-- Opening Marker --
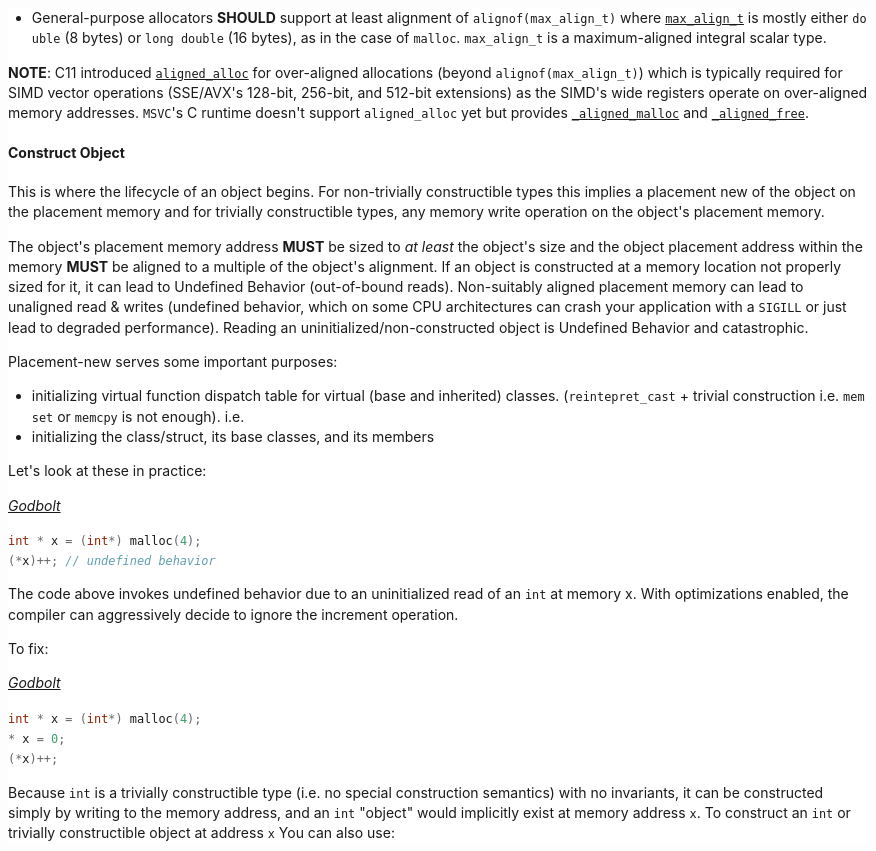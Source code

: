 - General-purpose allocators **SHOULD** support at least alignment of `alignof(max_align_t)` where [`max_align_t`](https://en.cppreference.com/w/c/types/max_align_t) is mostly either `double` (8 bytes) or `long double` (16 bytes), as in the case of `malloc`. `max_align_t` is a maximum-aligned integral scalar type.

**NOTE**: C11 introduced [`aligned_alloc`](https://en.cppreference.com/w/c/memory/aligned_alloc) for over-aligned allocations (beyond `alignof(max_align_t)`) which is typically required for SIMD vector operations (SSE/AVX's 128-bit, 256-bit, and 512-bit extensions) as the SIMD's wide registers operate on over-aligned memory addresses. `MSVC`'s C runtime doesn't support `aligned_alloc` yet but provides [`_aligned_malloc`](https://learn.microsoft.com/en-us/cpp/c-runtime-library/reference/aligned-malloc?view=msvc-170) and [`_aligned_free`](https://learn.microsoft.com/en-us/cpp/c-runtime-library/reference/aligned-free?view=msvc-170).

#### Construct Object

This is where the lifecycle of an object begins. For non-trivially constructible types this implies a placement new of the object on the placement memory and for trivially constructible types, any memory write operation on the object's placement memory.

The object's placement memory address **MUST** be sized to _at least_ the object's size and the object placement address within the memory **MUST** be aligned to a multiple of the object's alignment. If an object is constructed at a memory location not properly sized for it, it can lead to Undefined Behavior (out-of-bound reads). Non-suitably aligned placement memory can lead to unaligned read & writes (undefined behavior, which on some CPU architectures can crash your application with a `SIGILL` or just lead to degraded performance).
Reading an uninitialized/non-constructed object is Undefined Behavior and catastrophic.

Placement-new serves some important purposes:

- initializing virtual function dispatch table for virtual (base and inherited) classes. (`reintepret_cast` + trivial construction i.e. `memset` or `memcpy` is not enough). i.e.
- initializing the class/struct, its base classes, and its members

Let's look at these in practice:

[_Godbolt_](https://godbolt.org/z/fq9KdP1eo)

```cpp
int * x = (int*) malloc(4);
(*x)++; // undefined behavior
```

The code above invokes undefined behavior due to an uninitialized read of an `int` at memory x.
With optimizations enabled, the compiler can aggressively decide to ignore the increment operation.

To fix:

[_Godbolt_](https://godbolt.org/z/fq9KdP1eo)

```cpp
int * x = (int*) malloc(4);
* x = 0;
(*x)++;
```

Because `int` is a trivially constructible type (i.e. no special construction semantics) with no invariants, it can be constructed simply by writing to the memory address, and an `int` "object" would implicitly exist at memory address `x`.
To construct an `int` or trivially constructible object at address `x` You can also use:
-- Closing Marker --
### TASK REQUIREMENTS
Among the entries above, identify all lines with "base" and copy them.

### RESPONSE AREA
- initializing virtual function dispatch table for virtual (base and inherited) classes. (`reintepret_cast` + trivial construction i.e. `memset` or `memcpy` is not enough). i.e.
- initializing the class/struct, its base classes, and its members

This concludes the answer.